Produce an exact copy of the lines below, starting at the first and ending with the line containing "million TOMO annually.".
=== DATASET CONTENT ===
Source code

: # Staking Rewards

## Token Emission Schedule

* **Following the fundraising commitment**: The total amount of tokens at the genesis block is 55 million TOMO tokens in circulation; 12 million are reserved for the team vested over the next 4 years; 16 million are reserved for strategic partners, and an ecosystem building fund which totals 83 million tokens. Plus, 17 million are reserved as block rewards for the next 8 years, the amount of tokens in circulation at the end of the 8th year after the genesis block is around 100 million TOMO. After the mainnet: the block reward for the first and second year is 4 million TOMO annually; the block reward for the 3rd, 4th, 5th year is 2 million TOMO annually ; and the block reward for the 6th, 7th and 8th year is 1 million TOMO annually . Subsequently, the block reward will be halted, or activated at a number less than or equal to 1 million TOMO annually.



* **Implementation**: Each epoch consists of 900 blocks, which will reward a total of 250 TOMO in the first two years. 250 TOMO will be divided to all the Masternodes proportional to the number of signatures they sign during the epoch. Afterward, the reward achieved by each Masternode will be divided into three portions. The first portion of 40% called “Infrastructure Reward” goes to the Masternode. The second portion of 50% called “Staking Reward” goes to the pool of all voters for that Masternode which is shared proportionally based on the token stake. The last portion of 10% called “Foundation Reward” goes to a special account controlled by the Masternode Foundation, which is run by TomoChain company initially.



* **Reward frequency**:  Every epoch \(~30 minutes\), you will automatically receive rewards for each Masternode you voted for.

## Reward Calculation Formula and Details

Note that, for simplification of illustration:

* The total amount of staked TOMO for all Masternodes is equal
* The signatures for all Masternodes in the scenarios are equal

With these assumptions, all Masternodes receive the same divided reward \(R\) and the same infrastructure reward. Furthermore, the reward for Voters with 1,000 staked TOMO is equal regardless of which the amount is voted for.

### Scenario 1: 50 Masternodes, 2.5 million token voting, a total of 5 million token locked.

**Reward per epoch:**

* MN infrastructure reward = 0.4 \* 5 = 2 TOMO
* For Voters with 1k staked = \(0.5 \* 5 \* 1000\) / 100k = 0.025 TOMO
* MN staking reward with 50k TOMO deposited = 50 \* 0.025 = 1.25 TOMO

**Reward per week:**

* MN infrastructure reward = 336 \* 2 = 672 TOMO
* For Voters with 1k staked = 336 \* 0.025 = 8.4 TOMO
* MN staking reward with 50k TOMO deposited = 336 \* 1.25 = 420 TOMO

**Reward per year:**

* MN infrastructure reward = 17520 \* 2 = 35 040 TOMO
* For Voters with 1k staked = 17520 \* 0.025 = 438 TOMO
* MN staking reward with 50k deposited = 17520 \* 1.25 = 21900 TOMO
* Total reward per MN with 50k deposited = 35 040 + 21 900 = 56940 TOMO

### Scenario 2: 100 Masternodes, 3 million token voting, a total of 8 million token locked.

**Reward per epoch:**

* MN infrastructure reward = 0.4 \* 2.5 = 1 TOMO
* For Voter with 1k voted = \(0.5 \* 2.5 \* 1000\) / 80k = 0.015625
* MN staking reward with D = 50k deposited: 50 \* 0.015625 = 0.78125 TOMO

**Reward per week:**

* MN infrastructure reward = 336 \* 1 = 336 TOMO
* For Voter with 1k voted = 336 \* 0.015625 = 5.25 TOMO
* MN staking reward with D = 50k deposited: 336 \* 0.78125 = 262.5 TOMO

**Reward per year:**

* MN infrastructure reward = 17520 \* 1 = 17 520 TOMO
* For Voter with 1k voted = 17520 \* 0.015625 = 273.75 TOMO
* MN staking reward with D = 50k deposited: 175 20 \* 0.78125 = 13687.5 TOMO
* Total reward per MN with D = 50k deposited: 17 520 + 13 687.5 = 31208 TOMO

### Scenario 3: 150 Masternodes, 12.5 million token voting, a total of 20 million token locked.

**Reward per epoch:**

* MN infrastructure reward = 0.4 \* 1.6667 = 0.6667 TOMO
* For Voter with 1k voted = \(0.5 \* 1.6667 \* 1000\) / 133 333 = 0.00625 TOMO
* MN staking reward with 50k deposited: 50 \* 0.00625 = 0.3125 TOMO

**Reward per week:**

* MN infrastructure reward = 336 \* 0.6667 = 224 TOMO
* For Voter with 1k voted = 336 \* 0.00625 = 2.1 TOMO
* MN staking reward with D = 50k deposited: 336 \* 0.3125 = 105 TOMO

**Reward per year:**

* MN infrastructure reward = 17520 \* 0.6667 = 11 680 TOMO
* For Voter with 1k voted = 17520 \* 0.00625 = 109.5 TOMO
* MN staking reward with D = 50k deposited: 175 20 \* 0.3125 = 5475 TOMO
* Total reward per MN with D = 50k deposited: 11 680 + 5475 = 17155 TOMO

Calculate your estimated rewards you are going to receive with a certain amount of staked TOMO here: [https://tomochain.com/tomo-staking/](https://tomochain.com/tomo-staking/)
===
__ANSWER TO THE PROBLEM__
Source code

: # Staking Rewards

## Token Emission Schedule

* **Following the fundraising commitment**: The total amount of tokens at the genesis block is 55 million TOMO tokens in circulation; 12 million are reserved for the team vested over the next 4 years; 16 million are reserved for strategic partners, and an ecosystem building fund which totals 83 million tokens. Plus, 17 million are reserved as block rewards for the next 8 years, the amount of tokens in circulation at the end of the 8th year after the genesis block is around 100 million TOMO. After the mainnet: the block reward for the first and second year is 4 million TOMO annually; the block reward for the 3rd, 4th, 5th year is 2 million TOMO annually ; and the block reward for the 6th, 7th and 8th year is 1 million TOMO annually . Subsequently, the block reward will be halted, or activated at a number less than or equal to 1 million TOMO annually.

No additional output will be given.